Two of America’s most esteemed encyclopedic art museums are looking to raise the cost of admission: The Philadelphia Museum of Art is asking the city of Philadelphia for permission to raise admission fees an unannounced amount. And yesterday the Art Institute of Chicago received city permission to raise the cost of admission 50 percent, to $18. The AIC is also raising admissions for students and seniors by 71 percent.
Just as young people, the middle-class and the less fortunate can least afford access to the great collections in Philadelphia and Chicago, their museums are making it harder for people to visit.
For the museums it comes down to simple math: Endowments are down, government grants are down and private donors and foundations apparently aren’t inclined to give enough to prevent admissions hikes. Museums are facing a tough decision: Cut (even more) staff, or raise admissions costs.
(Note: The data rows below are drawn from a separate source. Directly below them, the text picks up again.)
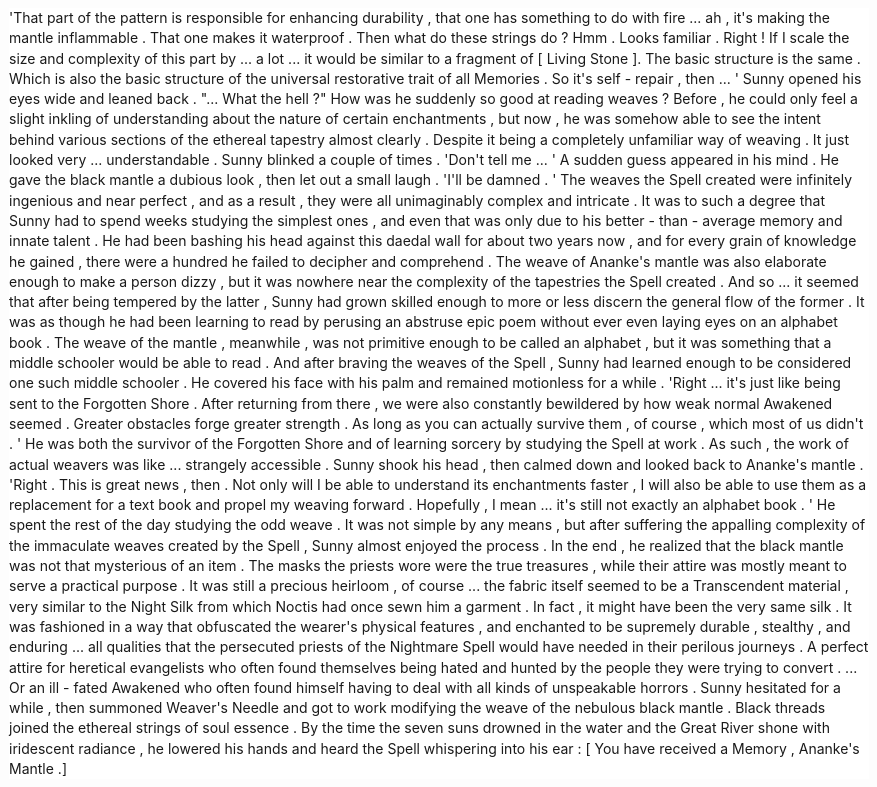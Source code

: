 'That part of the pattern is responsible for enhancing durability , that one has something to do with fire ... ah , it's making the mantle inflammable . That one makes it waterproof . Then what do these strings do ? Hmm . Looks familiar . Right ! If I scale the size and complexity of this part by ... a lot ... it would be similar to a fragment of [ Living Stone ]. The basic structure is the same . Which is also the basic structure of the universal restorative trait of all Memories . So it's self - repair , then ... '
Sunny opened his eyes wide and leaned back .
"... What the hell ?"
How was he suddenly so good at reading weaves ? Before , he could only feel a slight inkling of understanding about the nature of certain enchantments , but now , he was somehow able to see the intent behind various sections of the ethereal tapestry almost clearly . Despite it being a completely unfamiliar way of weaving .
It just looked very ... understandable .
Sunny blinked a couple of times .
'Don't tell me ... '
A sudden guess appeared in his mind . He gave the black mantle a dubious look , then let out a small laugh .
'I'll be damned . '
The weaves the Spell created were infinitely ingenious and near perfect , and as a result , they were all unimaginably complex and intricate . It was to such a degree that Sunny had to spend weeks studying the simplest ones , and even that was only due to his better - than - average memory and innate talent .
He had been bashing his head against this daedal wall for about two years now , and for every grain of knowledge he gained , there were a hundred he failed to decipher and comprehend .
The weave of Ananke's mantle was also elaborate enough to make a person dizzy , but it was nowhere near the complexity of the tapestries the Spell created . And so ... it seemed that after being tempered by the latter , Sunny had grown skilled enough to more or less discern the general flow of the former .
It was as though he had been learning to read by perusing an abstruse epic poem without ever even laying eyes on an alphabet book . The weave of the mantle , meanwhile , was not primitive enough to be called an alphabet , but it was something that a middle schooler would be able to read .
And after braving the weaves of the Spell , Sunny had learned enough to be considered one such middle schooler .
He covered his face with his palm and remained motionless for a while .
'Right ... it's just like being sent to the Forgotten Shore . After returning from there , we were also constantly bewildered by how weak normal Awakened seemed . Greater obstacles forge greater strength . As long as you can actually survive them , of course , which most of us didn't . '
He was both the survivor of the Forgotten Shore and of learning sorcery by studying the Spell at work . As such , the work of actual weavers was like ... strangely accessible .
Sunny shook his head , then calmed down and looked back to Ananke's mantle .
'Right . This is great news , then . Not only will I be able to understand its enchantments faster , I will also be able to use them as a replacement for a text book and propel my weaving forward . Hopefully , I mean ... it's still not exactly an alphabet book . '
He spent the rest of the day studying the odd weave . It was not simple by any means , but after suffering the appalling complexity of the immaculate weaves created by the Spell , Sunny almost enjoyed the process .
In the end , he realized that the black mantle was not that mysterious of an item .
The masks the priests wore were the true treasures , while their attire was mostly meant to serve a practical purpose . It was still a precious heirloom , of course ... the fabric itself seemed to be a Transcendent material , very similar to the Night Silk from which Noctis had once sewn him a garment . In fact , it might have been the very same silk .
It was fashioned in a way that obfuscated the wearer's physical features , and enchanted to be supremely durable , stealthy , and enduring ... all qualities that the persecuted priests of the Nightmare Spell would have needed in their perilous journeys .
A perfect attire for heretical evangelists who often found themselves being hated and hunted by the people they were trying to convert .
... Or an ill - fated Awakened who often found himself having to deal with all kinds of unspeakable horrors .
Sunny hesitated for a while , then summoned Weaver's Needle and got to work modifying the weave of the nebulous black mantle . Black threads joined the ethereal strings of soul essence .
By the time the seven suns drowned in the water and the Great River shone with iridescent radiance , he lowered his hands and heard the Spell whispering into his ear :
[ You have received a Memory , Ananke's Mantle .]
Philadelphia and Chicago are (in part) choosing to maintain staff and other infrastructure instead of maintaining public access at current price levels.
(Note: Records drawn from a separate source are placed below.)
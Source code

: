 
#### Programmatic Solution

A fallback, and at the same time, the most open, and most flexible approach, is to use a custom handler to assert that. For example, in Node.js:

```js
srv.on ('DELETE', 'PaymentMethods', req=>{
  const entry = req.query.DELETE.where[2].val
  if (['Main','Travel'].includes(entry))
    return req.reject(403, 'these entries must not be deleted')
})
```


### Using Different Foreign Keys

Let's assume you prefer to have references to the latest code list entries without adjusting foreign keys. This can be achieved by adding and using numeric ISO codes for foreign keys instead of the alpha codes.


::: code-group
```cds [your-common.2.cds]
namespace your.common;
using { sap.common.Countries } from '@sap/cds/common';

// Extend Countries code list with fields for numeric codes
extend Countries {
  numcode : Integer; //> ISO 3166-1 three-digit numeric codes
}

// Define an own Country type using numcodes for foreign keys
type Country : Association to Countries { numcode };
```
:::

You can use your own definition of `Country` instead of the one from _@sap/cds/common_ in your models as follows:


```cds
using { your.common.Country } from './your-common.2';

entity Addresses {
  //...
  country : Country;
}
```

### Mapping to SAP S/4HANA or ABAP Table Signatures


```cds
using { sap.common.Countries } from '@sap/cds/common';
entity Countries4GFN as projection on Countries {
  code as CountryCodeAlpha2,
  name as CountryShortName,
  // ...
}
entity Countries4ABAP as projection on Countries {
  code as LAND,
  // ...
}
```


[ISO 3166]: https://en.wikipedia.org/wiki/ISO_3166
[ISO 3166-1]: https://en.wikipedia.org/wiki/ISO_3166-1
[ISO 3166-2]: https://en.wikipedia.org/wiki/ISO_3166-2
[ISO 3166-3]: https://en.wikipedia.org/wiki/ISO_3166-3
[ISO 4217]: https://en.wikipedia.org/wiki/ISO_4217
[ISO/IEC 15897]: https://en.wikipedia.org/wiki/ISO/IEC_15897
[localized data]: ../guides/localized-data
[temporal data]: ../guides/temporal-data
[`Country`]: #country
The problem with looking to admissions costs as the place to make up revenue is this: Admissions are not substantial contributors to most museums’ bottom lines. At the Philly Museum, for example, admissions made up just 3.2 percent of program-related expenditures in FY 2006.
At Chicago it’s a little bit different; few major museums are more reliant on admissions for revenue. Nine percent of AIC’s FY 2006 museum-based expenses were covered by admissions fees, down from 11.2 percent the year before. Yesterday the museum admitted to the Chicago Tribune that the increase was ‘needed’ because the AIC had to cover operating costs, which have risen (in part) because the AIC is opening a new addition this year. AIC director James Cuno effectively argued that because the museum has more space and higher operating expenses because of the addition, visitors — who didn’t green-light the AIC’s expansion — have to pay for it:
“We anticipated we would need to increase fees, that we hadn’t
increased them in five years,” museum director James Cuno told the [Chicago Park District] board. With the addition of a new 264,000-square-foot Modern Wing,
visitors will have about a 30 percent increase “of museum experience,”
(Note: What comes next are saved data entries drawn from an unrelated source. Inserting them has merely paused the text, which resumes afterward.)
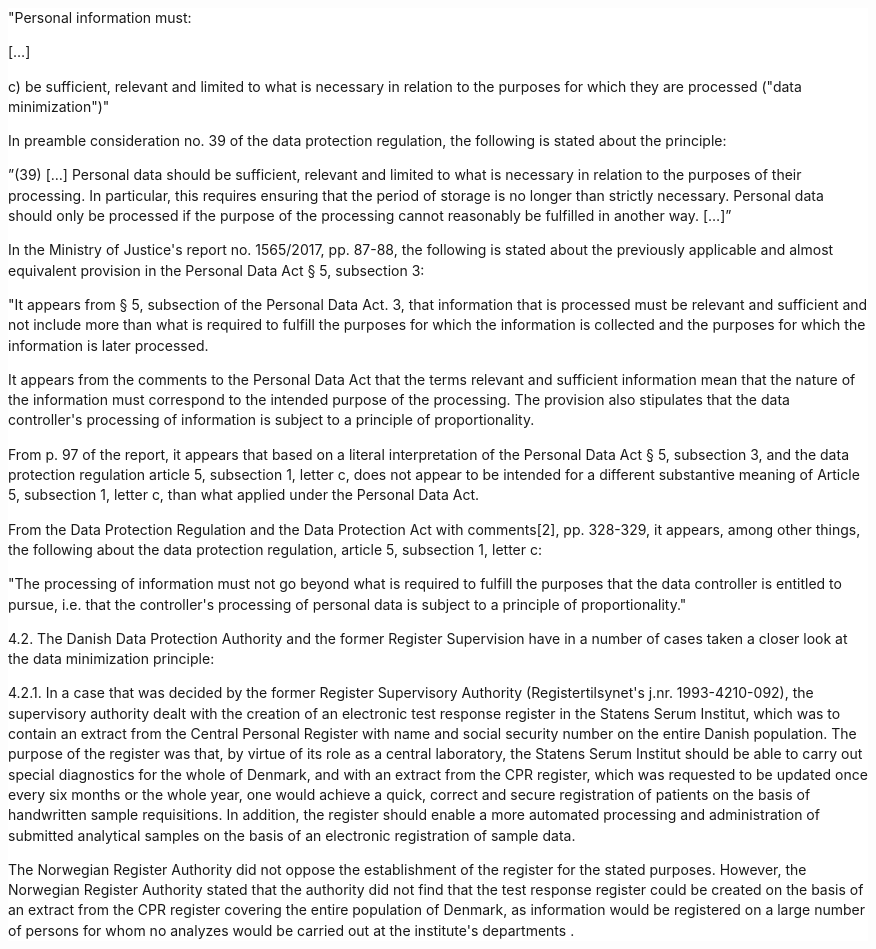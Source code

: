 "Personal information must:

\[…\]

c) be sufficient, relevant and limited to what is necessary in relation to the purposes for which they are processed ("data minimization")"

In preamble consideration no. 39 of the data protection regulation, the following is stated about the principle:

”(39) \[…\] Personal data should be sufficient, relevant and limited to what is necessary in relation to the purposes of their processing. In particular, this requires ensuring that the period of storage is no longer than strictly necessary. Personal data should only be processed if the purpose of the processing cannot reasonably be fulfilled in another way. \[…\]”

In the Ministry of Justice's report no. 1565/2017, pp. 87-88, the following is stated about the previously applicable and almost equivalent provision in the Personal Data Act § 5, subsection 3:

"It appears from § 5, subsection of the Personal Data Act. 3, that information that is processed must be relevant and sufficient and not include more than what is required to fulfill the purposes for which the information is collected and the purposes for which the information is later processed.

It appears from the comments to the Personal Data Act that the terms relevant and sufficient information mean that the nature of the information must correspond to the intended purpose of the processing. The provision also stipulates that the data controller's processing of information is subject to a principle of proportionality.

From p. 97 of the report, it appears that based on a literal interpretation of the Personal Data Act § 5, subsection 3, and the data protection regulation article 5, subsection 1, letter c, does not appear to be intended for a different substantive meaning of Article 5, subsection 1, letter c, than what applied under the Personal Data Act.

From the Data Protection Regulation and the Data Protection Act with comments\[2\], pp. 328-329, it appears, among other things, the following about the data protection regulation, article 5, subsection 1, letter c:

"The processing of information must not go beyond what is required to fulfill the purposes that the data controller is entitled to pursue, i.e. that the controller's processing of personal data is subject to a principle of proportionality."

4.2. The Danish Data Protection Authority and the former Register Supervision have in a number of cases taken a closer look at the data minimization principle:

4.2.1. In a case that was decided by the former Register Supervisory Authority (Registertilsynet's j.nr. 1993-4210-092), the supervisory authority dealt with the creation of an electronic test response register in the Statens Serum Institut, which was to contain an extract from the Central Personal Register with name and social security number on the entire Danish population. The purpose of the register was that, by virtue of its role as a central laboratory, the Statens Serum Institut should be able to carry out special diagnostics for the whole of Denmark, and with an extract from the CPR register, which was requested to be updated once every six months or the whole year, one would achieve a quick, correct and secure registration of patients on the basis of handwritten sample requisitions. In addition, the register should enable a more automated processing and administration of submitted analytical samples on the basis of an electronic registration of sample data.

The Norwegian Register Authority did not oppose the establishment of the register for the stated purposes. However, the Norwegian Register Authority stated that the authority did not find that the test response register could be created on the basis of an extract from the CPR register covering the entire population of Denmark, as information would be registered on a large number of persons for whom no analyzes would be carried out at the institute's departments .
he said.Museum spokeswoman Erin Hogan said the $283 million Modern Wing “has
already been paid for, and the increase is not related to the current
economic climate … or about any shortfall or deficit. It is about
keeping up with operating costs, which all museums are faced with. It
is about not having an admissions increase in five years and about
keeping up with our peer institutions.”
(That last line is completely silly: There is no imperative for a museum to “keep up” with its peer institutions on admissions charges. Is it good for museums to keep up with their peers when it comes to access to collections? Yes. Collecting activity? Yup. Scholarship? You bet. But there’s a race-to-the-top on admissions costs? Ridiculous. The AIC should be trying to “keep up” with its peers in Minneapolis, Kansas City, Baltimore and Indianapolis, which have lowered — even eliminated — admission charges.)
When a museum increases admissions, there’s no reason to believe that the same number of people will visit, and that the museum will see a corresponding revenue bump. When MoMA hiked its admissions charge to $20, it was shocked — shocked! — to discover that not as many 20-to-30-year-olds were visiting the museum as MoMA had hoped. The museum promptly announced it was concerned about this and that it would communicate better with young people (read: market to), an approach that managed to totally miss the underlying, motivating issue. Lesson: Short-sighted admissions hikes that may do little to increase actual, meaningful revenue can cannibalize future audiences. [Image at top: Ed Ruscha, Oof, 1962-63. MoMA. [At bottom: Roy Lichtenstein, Sweet Dreams Baby!, 1965, FAMSF collection.]
Museums could do lots of things to avoid pricing out visitors. Trustees could give more. Foundations could give more. Museums could cut more staff. But the last thing they should do is raise admissions charges and inhibit public access to art at a time when we need it most.